Australian zoologist and conservationist (1904–1970)

Francis Noble Ratcliffe OBE (11 January 1904 – 8 December 1970) was an Australian zoologist and conservationist.

Ratcliffe was born a British citizen in Calcutta, India. He was educated at Berkhamsted School and the University of Oxford in the United Kingdom, and at Princeton University in the USA. After a short period working in London with the Empire Marketing Board, in 1929 he was brought to Australia by the CSIR to study flying foxes in northern New South Wales and Queensland, afterwards returning to Britain to work in the zoology department at the University of Aberdeen. However, he returned to Australia permanently in 1935, working with the CSIR, and its successor the CSIRO, on such problems as wind erosion, termites and rabbit control. He was also a founder of the Australian Conservation Foundation, serving as its first Honorary Secretary.

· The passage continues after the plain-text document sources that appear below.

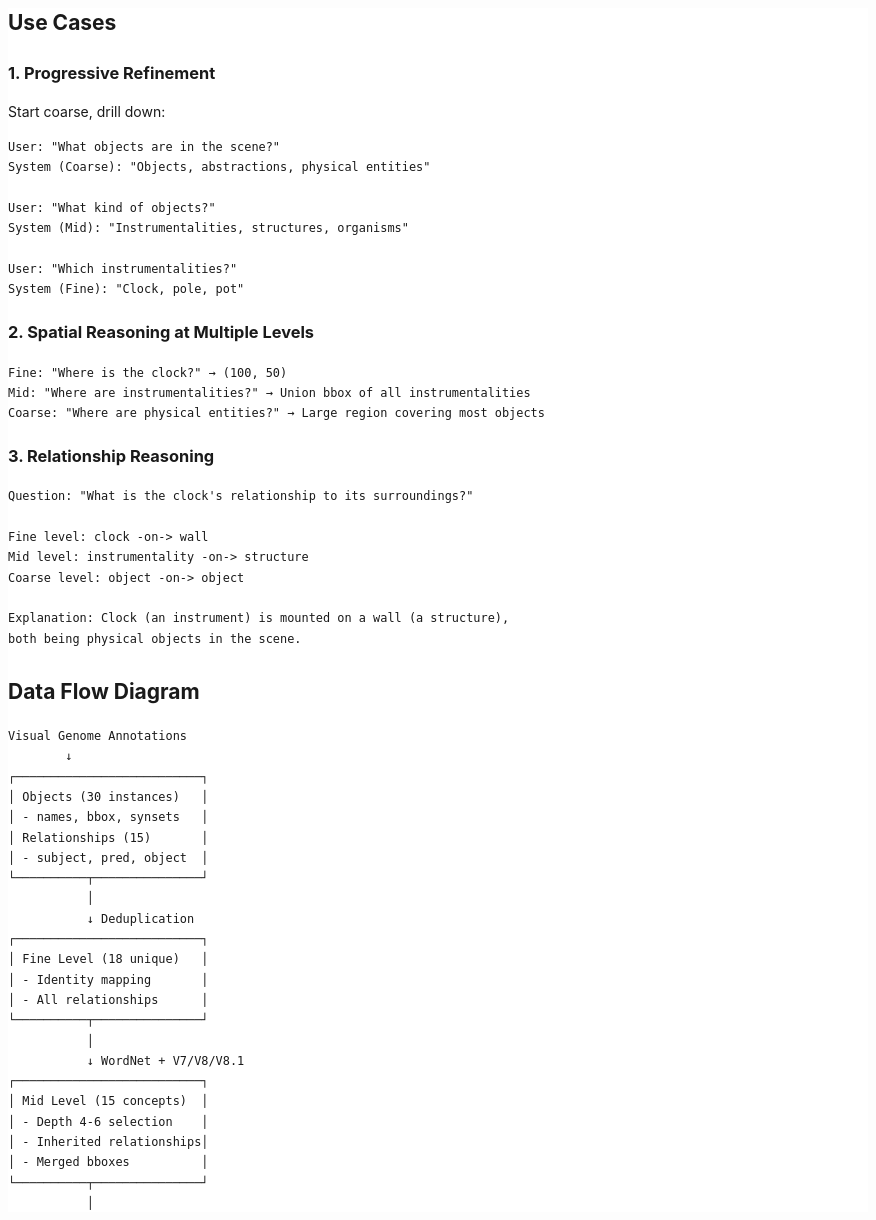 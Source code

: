 ## Use Cases

### 1. Progressive Refinement

Start coarse, drill down:
```
User: "What objects are in the scene?"
System (Coarse): "Objects, abstractions, physical entities"

User: "What kind of objects?"
System (Mid): "Instrumentalities, structures, organisms"

User: "Which instrumentalities?"
System (Fine): "Clock, pole, pot"
```

### 2. Spatial Reasoning at Multiple Levels

```
Fine: "Where is the clock?" → (100, 50)
Mid: "Where are instrumentalities?" → Union bbox of all instrumentalities
Coarse: "Where are physical entities?" → Large region covering most objects
```

### 3. Relationship Reasoning

```
Question: "What is the clock's relationship to its surroundings?"

Fine level: clock -on-> wall
Mid level: instrumentality -on-> structure
Coarse level: object -on-> object

Explanation: Clock (an instrument) is mounted on a wall (a structure),
both being physical objects in the scene.
```

## Data Flow Diagram

```
Visual Genome Annotations
        ↓
┌──────────────────────────┐
│ Objects (30 instances)   │
│ - names, bbox, synsets   │
│ Relationships (15)       │
│ - subject, pred, object  │
└──────────┬───────────────┘
           │
           ↓ Deduplication
┌──────────────────────────┐
│ Fine Level (18 unique)   │
│ - Identity mapping       │
│ - All relationships      │
└──────────┬───────────────┘
           │
           ↓ WordNet + V7/V8/V8.1
┌──────────────────────────┐
│ Mid Level (15 concepts)  │
│ - Depth 4-6 selection    │
│ - Inherited relationships│
│ - Merged bboxes          │
└──────────┬───────────────┘
           │
``` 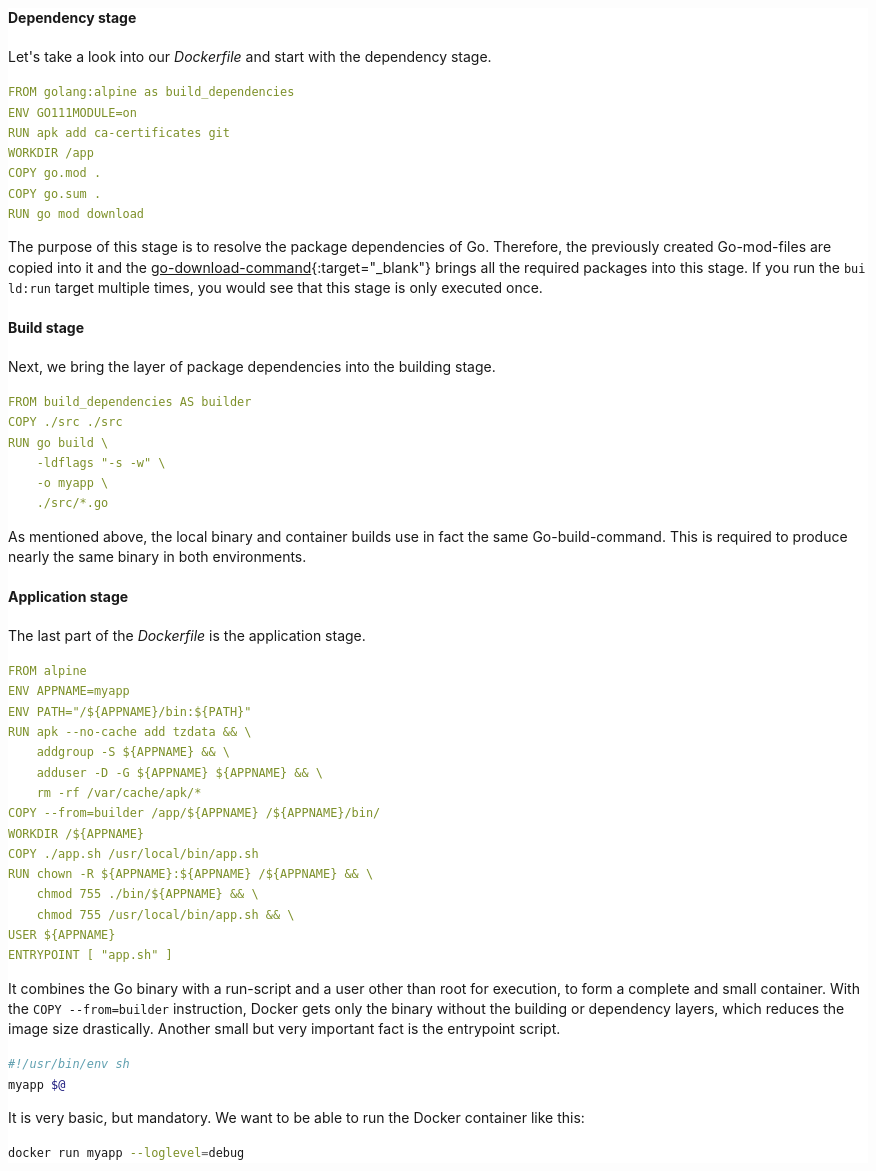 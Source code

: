 #### Dependency stage

Let's take a look into our _Dockerfile_ and start with the dependency stage.
```yaml
FROM golang:alpine as build_dependencies
ENV GO111MODULE=on
RUN apk add ca-certificates git
WORKDIR /app
COPY go.mod .
COPY go.sum .
RUN go mod download
```
The purpose of this stage is to resolve the package dependencies of Go.
Therefore, the previously created Go-mod-files are copied into it and the [go-download-command](https://blog.golang.org/using-go-modules){:target="_blank"} brings all the required packages into this stage.
If you run the `build:run` target multiple times, you would see that this stage is only executed once.

#### Build stage

Next, we bring the layer of package dependencies into the building stage. 
```yaml
FROM build_dependencies AS builder
COPY ./src ./src
RUN go build \
    -ldflags "-s -w" \
    -o myapp \
    ./src/*.go
```
As mentioned above, the local binary and container builds use in fact the same Go-build-command.
This is required to produce nearly the same binary in both environments. 

#### Application stage

The last part of the _Dockerfile_ is the application stage.
```yaml
FROM alpine
ENV APPNAME=myapp
ENV PATH="/${APPNAME}/bin:${PATH}"
RUN apk --no-cache add tzdata && \
    addgroup -S ${APPNAME} && \
    adduser -D -G ${APPNAME} ${APPNAME} && \
    rm -rf /var/cache/apk/*
COPY --from=builder /app/${APPNAME} /${APPNAME}/bin/
WORKDIR /${APPNAME}
COPY ./app.sh /usr/local/bin/app.sh
RUN chown -R ${APPNAME}:${APPNAME} /${APPNAME} && \
    chmod 755 ./bin/${APPNAME} && \
    chmod 755 /usr/local/bin/app.sh && \
USER ${APPNAME}
ENTRYPOINT [ "app.sh" ]
```
It combines the Go binary with a run-script and a user other than root for execution, to form a complete and small container.
With the `COPY --from=builder` instruction, Docker gets only the binary without the building or dependency layers, which reduces the image size drastically.
Another small but very important fact is the entrypoint script.
```bash
#!/usr/bin/env sh
myapp $@
```
It is very basic, but mandatory. We want to be able to run the Docker container like this:
```bash
docker run myapp --loglevel=debug
```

Ratcliffe retired from the CSIRO in 1969. He died in Canberra the following year of a cerebral haemorrhage.

==Bibliography==
As well as various scientific papers and reports, books authored by Ratcliffe include:
- 1938 – Flying Fox and Drifting Sand: the Adventures of a Biologist in Australia. Angus and Robertson: Sydney.
- 1951 – The Rabbit Problem: a Survey of Research Needs and Possibilities. CSIRO: Melbourne.
- 1952 – Australian termites: The biology, recognition, and economic importance of the common species. CSIRO: Melbourne.

1965 (with Frank Fenner) Myxmatosis, Cambridge University Press.

1970 – The Commercial Hunting of Kangaroos. Australian Conservation Foundation: Melbourne.